Friends of Indian Soldiers Memorial launched to preserve the story of Barton's First World War troop hospital
A SPECIAL group has been launched to ensure memories are “never forgotten” of a hospital which treated thousands of Indian troops in Barton during the First World War.
Exhibitions and talks could be staged by the Friends of the Indian Soldiers Memorial to keep alive the meaning of the obelisk near the clifftop.
It is being led by Harmeet Singh Brar, of the Sikh Council Hampshire, who said: “We’ve been inundated with pictures, articles and artefacts relating to the Indian hospital.
“We thought it would be good to form a group not only for the Barton memorial, but for the entire history of Indian soldiers in the New Forest during the First World War.

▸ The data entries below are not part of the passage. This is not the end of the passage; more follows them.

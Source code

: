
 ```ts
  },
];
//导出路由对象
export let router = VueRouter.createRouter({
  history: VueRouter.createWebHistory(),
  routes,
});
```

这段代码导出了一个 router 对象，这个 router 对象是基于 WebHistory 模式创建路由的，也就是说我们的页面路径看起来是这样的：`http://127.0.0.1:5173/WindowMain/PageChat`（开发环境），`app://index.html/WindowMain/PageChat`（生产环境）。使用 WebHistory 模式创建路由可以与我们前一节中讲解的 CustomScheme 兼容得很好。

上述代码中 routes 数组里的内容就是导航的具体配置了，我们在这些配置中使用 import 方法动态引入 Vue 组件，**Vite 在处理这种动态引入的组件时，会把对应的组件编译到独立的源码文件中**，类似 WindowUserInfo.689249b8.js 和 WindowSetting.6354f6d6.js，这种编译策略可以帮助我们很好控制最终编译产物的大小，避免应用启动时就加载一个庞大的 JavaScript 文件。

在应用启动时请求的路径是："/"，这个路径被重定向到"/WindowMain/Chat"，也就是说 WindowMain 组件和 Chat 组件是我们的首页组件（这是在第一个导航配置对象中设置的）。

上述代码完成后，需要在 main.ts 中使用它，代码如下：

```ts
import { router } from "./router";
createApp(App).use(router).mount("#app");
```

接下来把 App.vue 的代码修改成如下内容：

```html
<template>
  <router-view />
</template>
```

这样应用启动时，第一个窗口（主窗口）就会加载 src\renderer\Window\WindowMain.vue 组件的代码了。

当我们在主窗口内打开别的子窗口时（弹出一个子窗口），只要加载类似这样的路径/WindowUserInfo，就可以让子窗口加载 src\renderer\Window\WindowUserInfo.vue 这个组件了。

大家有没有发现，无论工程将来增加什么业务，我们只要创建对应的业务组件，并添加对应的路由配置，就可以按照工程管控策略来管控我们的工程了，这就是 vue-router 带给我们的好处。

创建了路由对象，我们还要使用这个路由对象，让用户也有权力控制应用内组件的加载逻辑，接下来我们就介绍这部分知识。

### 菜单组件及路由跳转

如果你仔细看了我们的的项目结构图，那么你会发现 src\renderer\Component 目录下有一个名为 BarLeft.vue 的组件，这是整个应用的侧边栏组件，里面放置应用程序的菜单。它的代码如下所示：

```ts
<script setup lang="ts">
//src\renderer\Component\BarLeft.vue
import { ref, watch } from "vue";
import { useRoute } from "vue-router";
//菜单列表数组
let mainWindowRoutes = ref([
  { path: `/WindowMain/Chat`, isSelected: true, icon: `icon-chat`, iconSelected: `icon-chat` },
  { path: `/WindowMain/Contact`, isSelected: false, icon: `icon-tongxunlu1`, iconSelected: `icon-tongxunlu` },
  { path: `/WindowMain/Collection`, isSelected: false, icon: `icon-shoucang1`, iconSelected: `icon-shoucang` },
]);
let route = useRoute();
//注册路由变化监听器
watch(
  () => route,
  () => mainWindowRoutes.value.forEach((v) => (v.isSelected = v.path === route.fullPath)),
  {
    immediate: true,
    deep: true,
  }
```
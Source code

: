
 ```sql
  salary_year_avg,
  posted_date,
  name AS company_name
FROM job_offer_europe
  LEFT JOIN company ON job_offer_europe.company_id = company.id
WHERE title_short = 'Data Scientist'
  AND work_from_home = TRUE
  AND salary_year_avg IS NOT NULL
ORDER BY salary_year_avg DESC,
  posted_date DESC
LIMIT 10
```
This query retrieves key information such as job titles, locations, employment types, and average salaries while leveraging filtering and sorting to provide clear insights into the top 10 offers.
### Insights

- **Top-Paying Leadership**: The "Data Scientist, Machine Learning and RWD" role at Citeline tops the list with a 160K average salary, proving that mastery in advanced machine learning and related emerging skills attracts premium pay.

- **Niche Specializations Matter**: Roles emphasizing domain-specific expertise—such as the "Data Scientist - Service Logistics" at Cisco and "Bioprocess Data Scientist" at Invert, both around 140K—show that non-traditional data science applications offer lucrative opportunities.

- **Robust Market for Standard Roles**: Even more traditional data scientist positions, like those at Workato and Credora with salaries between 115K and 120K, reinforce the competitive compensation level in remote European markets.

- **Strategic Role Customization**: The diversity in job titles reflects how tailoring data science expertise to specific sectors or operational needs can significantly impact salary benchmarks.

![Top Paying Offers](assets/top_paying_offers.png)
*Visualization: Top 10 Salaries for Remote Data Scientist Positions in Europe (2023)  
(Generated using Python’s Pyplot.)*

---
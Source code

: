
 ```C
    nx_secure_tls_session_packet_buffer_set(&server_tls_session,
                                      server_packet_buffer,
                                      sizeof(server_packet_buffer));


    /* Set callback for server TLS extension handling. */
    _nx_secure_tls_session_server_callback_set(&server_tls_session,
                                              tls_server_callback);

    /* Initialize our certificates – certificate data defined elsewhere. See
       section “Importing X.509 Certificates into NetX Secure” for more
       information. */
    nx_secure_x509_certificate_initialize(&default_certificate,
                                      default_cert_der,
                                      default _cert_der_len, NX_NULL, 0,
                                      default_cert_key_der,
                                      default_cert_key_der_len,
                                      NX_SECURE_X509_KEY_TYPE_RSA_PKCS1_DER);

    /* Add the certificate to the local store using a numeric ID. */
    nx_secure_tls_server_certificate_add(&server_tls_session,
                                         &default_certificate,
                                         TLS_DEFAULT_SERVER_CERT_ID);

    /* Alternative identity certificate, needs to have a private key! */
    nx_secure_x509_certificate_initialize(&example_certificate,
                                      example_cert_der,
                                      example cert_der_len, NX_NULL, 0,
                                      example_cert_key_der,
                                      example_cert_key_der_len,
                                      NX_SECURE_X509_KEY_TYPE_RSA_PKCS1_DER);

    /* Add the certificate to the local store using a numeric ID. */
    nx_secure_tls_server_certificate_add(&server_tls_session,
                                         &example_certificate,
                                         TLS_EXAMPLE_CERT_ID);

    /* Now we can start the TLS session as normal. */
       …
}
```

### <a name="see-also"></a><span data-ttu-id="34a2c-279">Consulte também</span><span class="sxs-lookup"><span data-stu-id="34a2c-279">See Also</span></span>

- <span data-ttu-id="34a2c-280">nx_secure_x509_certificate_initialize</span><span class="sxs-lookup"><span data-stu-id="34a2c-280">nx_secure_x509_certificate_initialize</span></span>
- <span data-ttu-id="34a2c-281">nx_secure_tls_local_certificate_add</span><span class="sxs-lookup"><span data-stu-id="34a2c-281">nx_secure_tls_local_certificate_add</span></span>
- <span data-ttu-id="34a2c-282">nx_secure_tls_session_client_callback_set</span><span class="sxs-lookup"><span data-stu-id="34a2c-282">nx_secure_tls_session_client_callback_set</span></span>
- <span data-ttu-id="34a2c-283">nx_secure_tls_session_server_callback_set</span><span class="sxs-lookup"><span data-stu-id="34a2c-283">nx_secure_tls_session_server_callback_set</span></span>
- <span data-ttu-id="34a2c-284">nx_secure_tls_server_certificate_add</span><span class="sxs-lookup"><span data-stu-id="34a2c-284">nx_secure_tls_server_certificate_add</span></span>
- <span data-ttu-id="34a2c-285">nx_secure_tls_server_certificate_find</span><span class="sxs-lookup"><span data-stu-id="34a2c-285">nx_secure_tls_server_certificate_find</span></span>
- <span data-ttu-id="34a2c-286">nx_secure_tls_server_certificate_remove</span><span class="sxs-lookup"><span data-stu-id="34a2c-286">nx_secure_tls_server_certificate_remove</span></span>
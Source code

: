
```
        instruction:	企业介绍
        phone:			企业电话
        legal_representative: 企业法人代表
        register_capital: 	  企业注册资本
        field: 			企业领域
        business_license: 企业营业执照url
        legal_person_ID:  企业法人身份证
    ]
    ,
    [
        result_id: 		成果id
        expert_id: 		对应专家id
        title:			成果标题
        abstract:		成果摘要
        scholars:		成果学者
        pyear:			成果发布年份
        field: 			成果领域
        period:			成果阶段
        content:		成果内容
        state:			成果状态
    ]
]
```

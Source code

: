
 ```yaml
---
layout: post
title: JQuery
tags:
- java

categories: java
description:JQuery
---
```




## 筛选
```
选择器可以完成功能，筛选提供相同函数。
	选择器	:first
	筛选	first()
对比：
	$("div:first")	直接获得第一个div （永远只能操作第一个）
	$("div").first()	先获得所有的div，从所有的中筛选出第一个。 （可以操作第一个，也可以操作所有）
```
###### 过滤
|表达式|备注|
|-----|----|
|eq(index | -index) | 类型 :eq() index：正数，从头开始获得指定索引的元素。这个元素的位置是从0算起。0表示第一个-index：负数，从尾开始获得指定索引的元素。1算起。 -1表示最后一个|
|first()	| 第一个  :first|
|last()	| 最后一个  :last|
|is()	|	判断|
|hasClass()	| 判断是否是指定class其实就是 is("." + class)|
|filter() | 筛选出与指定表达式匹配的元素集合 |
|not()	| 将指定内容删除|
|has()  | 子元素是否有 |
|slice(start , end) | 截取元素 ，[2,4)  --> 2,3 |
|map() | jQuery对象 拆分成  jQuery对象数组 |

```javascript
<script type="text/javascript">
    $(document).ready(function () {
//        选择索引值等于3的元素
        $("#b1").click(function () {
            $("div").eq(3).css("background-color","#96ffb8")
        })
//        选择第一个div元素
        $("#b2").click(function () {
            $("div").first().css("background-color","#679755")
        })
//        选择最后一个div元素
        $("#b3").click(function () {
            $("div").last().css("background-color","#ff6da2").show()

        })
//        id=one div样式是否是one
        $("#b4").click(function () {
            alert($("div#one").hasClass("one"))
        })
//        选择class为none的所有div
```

“We have all this history that can help bring people together right on our doorstep. We can help ensure that for future generations the story is never forgotten again.”
Unveiled on 10th July 1917, the memorial honours the convalescence depot at the Barton Court and Grand Marine hotels that treated around 25,000 Indian soldiers from the frontline.
Local company Herbert H. Drew built it at the junction of Marine Drive and Barton Court Avenue, funded by donations from the hospital’s staff.
It was redesignated in 2018, when then New Milton town councillor Goff Beck reintroduced an annual Remembrance ceremony. It is one of only two in the country, the other being in Brighton.
Mr Singh Brar (31) told the A&T he had worked with the council since then on a scheme to further raise awareness of the monument’s history.
The new Friends group, chaired by Mr Beck, had its first meeting earlier this month and is hoping to stage a public launch at the monument in March.
Mr Singh Brar added: “I drove past it many times without knowing what it was all about.
“I only became aware of it when someone sent a magazine in the post, saying, ‘Do you know about this piece of New Forest history?’
“Over 100 years ago, this little community of rural England, which was only a fraction of what it is now, of people who had probably never seen a foreigner in their life, changed everything to suit their foreign visitors.”
The Friends intend to stage exhibitions in the New Forest throughout the year, and give talks to schools on the role Indian troops played.
The convalescence depot even has regal connections as one of its nurses was Princess Sophia Alexandrovna Duleep Singh, daughter of the last king of the Punjab. She was a prominent suffragette and Queen Victoria’s goddaughter.
Mr Singh Brar praised community groups that have supported the memorial, including Barton Bees WI, Barton Court Studios, army cadets, and local businesses.